▶ The task:
In how many lines of the records does "your" appear? Answer with one number.

(Provided material begins)

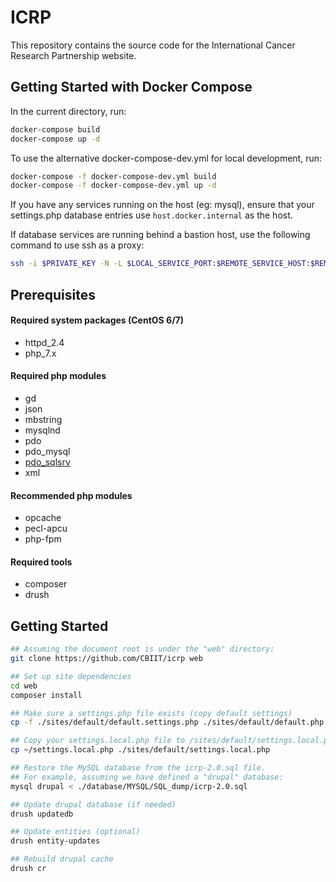 # ICRP

This repository contains the source code for the International Cancer Research Partnership website. 

## Getting Started with Docker Compose

In the current directory, run:

```bash
docker-compose build
docker-compose up -d
```

To use the alternative docker-compose-dev.yml for local development, run:
```bash
docker-compose -f docker-compose-dev.yml build
docker-compose -f docker-compose-dev.yml up -d
```

If you have any services running on the host (eg: mysql), ensure that your settings.php database entries use `host.docker.internal` as the host.

If database services are running behind a bastion host, use the following command to use ssh as a proxy:

```bash
ssh -i $PRIVATE_KEY -N -L $LOCAL_SERVICE_PORT:$REMOTE_SERVICE_HOST:$REMOTE_SERVICE_PORT $BASTION_USER@$BASTION_HOST
```

## Prerequisites

#### Required system packages (CentOS 6/7)
- httpd_2.4
- php_7.x

#### Required php modules
- gd
- json
- mbstring
- mysqlnd
- pdo
- pdo_mysql
- [pdo_sqlsrv](https://github.com/Microsoft/msphpsql)
- xml

#### Recommended php modules
- opcache
- pecl-apcu
- php-fpm

#### Required tools
- composer
- drush

## Getting Started

```bash
## Assuming the document root is under the "web" directory:
git clone https://github.com/CBIIT/icrp web

## Set up site dependencies
cd web
composer install

## Make sure a settings.php file exists (copy default settings)
cp -f ./sites/default/default.settings.php ./sites/default/default.php

## Copy your settings.local.php file to /sites/default/settings.local.php
cp ~/settings.local.php ./sites/default/settings.local.php

## Restore the MySQL database from the icrp-2.0.sql file. 
## For example, assuming we have defined a "drupal" database:
mysql drupal < ./database/MYSQL/SQL_dump/icrp-2.0.sql

## Update drupal database (if needed)
drush updatedb

## Update entities (optional)
drush entity-updates

## Rebuild drupal cache
drush cr
```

(Provided material ends)

▶ Answer space:
2